Super Bowl Sunday is coming up fast, so Slate has a video called “If Filmmakers Directed The Super Bowl.” Here you can find by-the-numbers appropriations of various filmmakers: football footage intercut with anime and “Kill Bill” font and songs spell “Tarantino.” For Lynch, run the footage backwards. For Wes Anderson, by all means play “This Time Tomorrow” while running a random shot in slo-mo.
It’s odd how many Anderson parodies there are out in the world. This week also saw the arrival of “Wes Anderson Spider-Man.” I also found “Ramsey’s First Grade Journal by Wes Anderson”, “wes anderson’s john mccain ad”[sic]. They’re all the same, with the variable of a voice-over narrator –the slo-mo, the soundtrack choices, the flat line readings.

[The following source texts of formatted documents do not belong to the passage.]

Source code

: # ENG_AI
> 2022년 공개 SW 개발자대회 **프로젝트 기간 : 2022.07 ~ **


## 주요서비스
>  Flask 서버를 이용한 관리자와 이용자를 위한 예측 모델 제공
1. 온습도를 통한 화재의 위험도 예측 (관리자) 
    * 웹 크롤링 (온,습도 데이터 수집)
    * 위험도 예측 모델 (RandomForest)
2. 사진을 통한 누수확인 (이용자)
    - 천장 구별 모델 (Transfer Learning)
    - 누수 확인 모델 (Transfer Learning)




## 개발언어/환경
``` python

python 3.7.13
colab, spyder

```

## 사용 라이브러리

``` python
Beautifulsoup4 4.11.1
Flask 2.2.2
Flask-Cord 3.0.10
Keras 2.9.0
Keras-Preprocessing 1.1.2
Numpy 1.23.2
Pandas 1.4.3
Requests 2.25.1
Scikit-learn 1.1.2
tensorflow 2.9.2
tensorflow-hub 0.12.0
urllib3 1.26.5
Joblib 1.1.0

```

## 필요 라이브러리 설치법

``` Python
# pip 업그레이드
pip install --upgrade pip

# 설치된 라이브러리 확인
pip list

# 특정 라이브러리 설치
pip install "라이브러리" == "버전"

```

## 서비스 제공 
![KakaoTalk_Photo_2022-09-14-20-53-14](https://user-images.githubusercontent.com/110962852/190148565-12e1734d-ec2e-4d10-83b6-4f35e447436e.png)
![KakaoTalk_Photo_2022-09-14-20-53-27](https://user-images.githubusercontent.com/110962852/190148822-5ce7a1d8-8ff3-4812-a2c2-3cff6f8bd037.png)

It’s weird how people gravitate towards the most reductive view of Anderson’s work. Okay, not that weird — this is the internet, where literal-mindedness always reads well. And Anderson does make himself awfully easy to lampoon. But these parodies never feel accurate to me — I can never tell if they’re works of love or hate, and they never seem like convincing simulations of an Anderson film.

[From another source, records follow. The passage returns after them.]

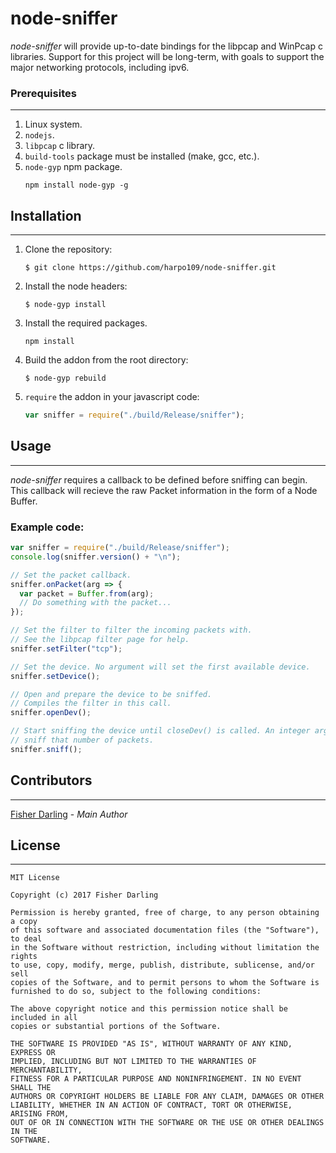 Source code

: # node-sniffer

_node-sniffer_ will provide up-to-date bindings for the libpcap and WinPcap c
libraries. Support for this project will be long-term, with goals to support the
major networking protocols, including ipv6.

### Prerequisites

---

1. Linux system.
2. `nodejs`.
3. `libpcap` c library.
4. `build-tools` package must be installed (make, gcc, etc.).
5. `node-gyp` npm package.
   ```
   npm install node-gyp -g
   ```

## Installation

---

1. Clone the repository:
   ```
   $ git clone https://github.com/harpo109/node-sniffer.git
   ```
2. Install the node headers:

   ```
   $ node-gyp install
   ```

3. Install the required packages.

   ```
   npm install
   ```

4. Build the addon from the root directory:
   ```
   $ node-gyp rebuild
   ```
5. `require` the addon in your javascript code:

   ```javascript
   var sniffer = require("./build/Release/sniffer");
   ```

## Usage

---

_node-sniffer_ requires a callback to be defined before sniffing can begin. This
callback will recieve the raw Packet information in the form of a Node Buffer.

### Example code:

```javascript
var sniffer = require("./build/Release/sniffer");
console.log(sniffer.version() + "\n");

// Set the packet callback.
sniffer.onPacket(arg => {
  var packet = Buffer.from(arg);
  // Do something with the packet...
});

// Set the filter to filter the incoming packets with.
// See the libpcap filter page for help.
sniffer.setFilter("tcp");

// Set the device. No argument will set the first available device.
sniffer.setDevice();

// Open and prepare the device to be sniffed.
// Compiles the filter in this call.
sniffer.openDev();

// Start sniffing the device until closeDev() is called. An integer argument will
// sniff that number of packets.
sniffer.sniff();
```

## Contributors

---

[Fisher Darling](https://github.com/harpo109) - _Main Author_

## License

---

```
MIT License

Copyright (c) 2017 Fisher Darling

Permission is hereby granted, free of charge, to any person obtaining a copy
of this software and associated documentation files (the "Software"), to deal
in the Software without restriction, including without limitation the rights
to use, copy, modify, merge, publish, distribute, sublicense, and/or sell
copies of the Software, and to permit persons to whom the Software is
furnished to do so, subject to the following conditions:

The above copyright notice and this permission notice shall be included in all
copies or substantial portions of the Software.

THE SOFTWARE IS PROVIDED "AS IS", WITHOUT WARRANTY OF ANY KIND, EXPRESS OR
IMPLIED, INCLUDING BUT NOT LIMITED TO THE WARRANTIES OF MERCHANTABILITY,
FITNESS FOR A PARTICULAR PURPOSE AND NONINFRINGEMENT. IN NO EVENT SHALL THE
AUTHORS OR COPYRIGHT HOLDERS BE LIABLE FOR ANY CLAIM, DAMAGES OR OTHER
LIABILITY, WHETHER IN AN ACTION OF CONTRACT, TORT OR OTHERWISE, ARISING FROM,
OUT OF OR IN CONNECTION WITH THE SOFTWARE OR THE USE OR OTHER DEALINGS IN THE
SOFTWARE.
```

A full reckoning with, say, “Rushmore” would include the incredibly awkward scene where Olivia Williams turns on Jason Schwartzman and hisses “hand job” at him while he stumbles. A full reckoning with Anderson’s catalogue in general would include “Bottle Rocket,” a movie that conspicuously avoids parody. Anderson has made six features that are recognizably the product of the same sensibility (and compositional sense) but that, in fact, don’t really repeat themselves. There are a few tics in there (I’ll concede the slo-mo), but less than you’d think. It’s mostly about the shots.
I happen to believe “The Royal Tenenbaums” is Anderson’s worst movie — and it’s telling that that’s the one that tends to get parodied the most. You could call it “quirky,” and I’d have to agree. But otherwise, the movies dance around that dreaded term: save for the suicide scene, “Tenenbaums” tends to suffocate and repress all the pain, but the others deal with it in various forms, some more than disruptive than others. But watching those damn YouTube videos, you’d think all Anderson movies were just some dude listing random character adjectives in voice-over while blank, chain-smoking twentysomethings prepared to leave the room in slow motion.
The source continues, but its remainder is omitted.